Huff recalled a specific incident on Sept. 15 in Eitzen, a town of 250 people along the Iowa border, when one survey team "was surrounded by three men who refused to accept their identification as public health workers. One of the men was armed, and the workers felt that the intention of the men was to intimidate them. Racial epithets were used by the men."

"There was never a gun or any weapon present and no threats or aggressive behavior occurred during the interaction between the city members and the Covid-19 team," Eitzen Mayor Jeffrey Adamson told KARE, NBC's affiliate in Minneapolis, adding that the one of the three men involved in the encounter with the public health workers was a city official.

"This situation was handled professionally, courteously, and unbiased with no racial slurs, threats or inappropriate comments made," said Adamson. "The City of Eitzen in no way supports racism or violence."

Houston County Sheriff Mark Inglett told KARE he is not investigating the incident as no complaints were filed.
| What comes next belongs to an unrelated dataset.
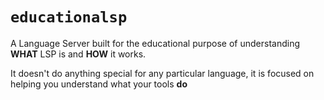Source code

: # `educationalsp`

A Language Server built for the educational purpose of understanding **WHAT** LSP is and **HOW** it works.

It doesn't do anything special for any particular language, it is focused on helping you understand what your tools **do**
But Minnesota health officials said the incident in Eitzen was not an isolated one.

According to Huff, there were several other instances in which residents yelled at the public health workers and threatened to call the police. Other incidents included team members' being followed and videotaped. Most incidents occurred in central and southern Minnesota — in rural areas where there has been more resentment over coronavirus restrictions, The Associated Press reported.

"Many of the individual incidents could perhaps have been considered misunderstandings, but over the past week, a pattern emerged where the CASPER teams that included people of color were reporting more incidents than teams that did not include people of color," said Huff.

Stephanie Yendell, who supervised Minnesota’s role in the survey, said one of their Latina team members had "been called a particular epithet more times in the last week than in her entire life,” the AP reported.

Following the "series of troubling incidents across Minnesota" and "the impact the incidents had on team members", the CDC decided to demobilize their field staff and halt the CASPER survey, said Huff.

The CDC did not respond to NBC News' email requesting comment.

Before the CDC pulled out its workers, the agency had collected test samples from about 400 residents statewide. The tests will be processed and analyzed, but they won’t be enough to provide a complete picture of coronavirus transmission in Minnesota, the AP reported.

"We hope this episode gives us all a chance to take a pause and consider how we treat each other during this stressful time. The enemy is the virus, not each other," said Huff, adding, "Minnesota Department of Health stands against racism in its many forms."

Minnesota has reported about 2,000 coronavirus deaths and at least 95,659 confirmed cases since March.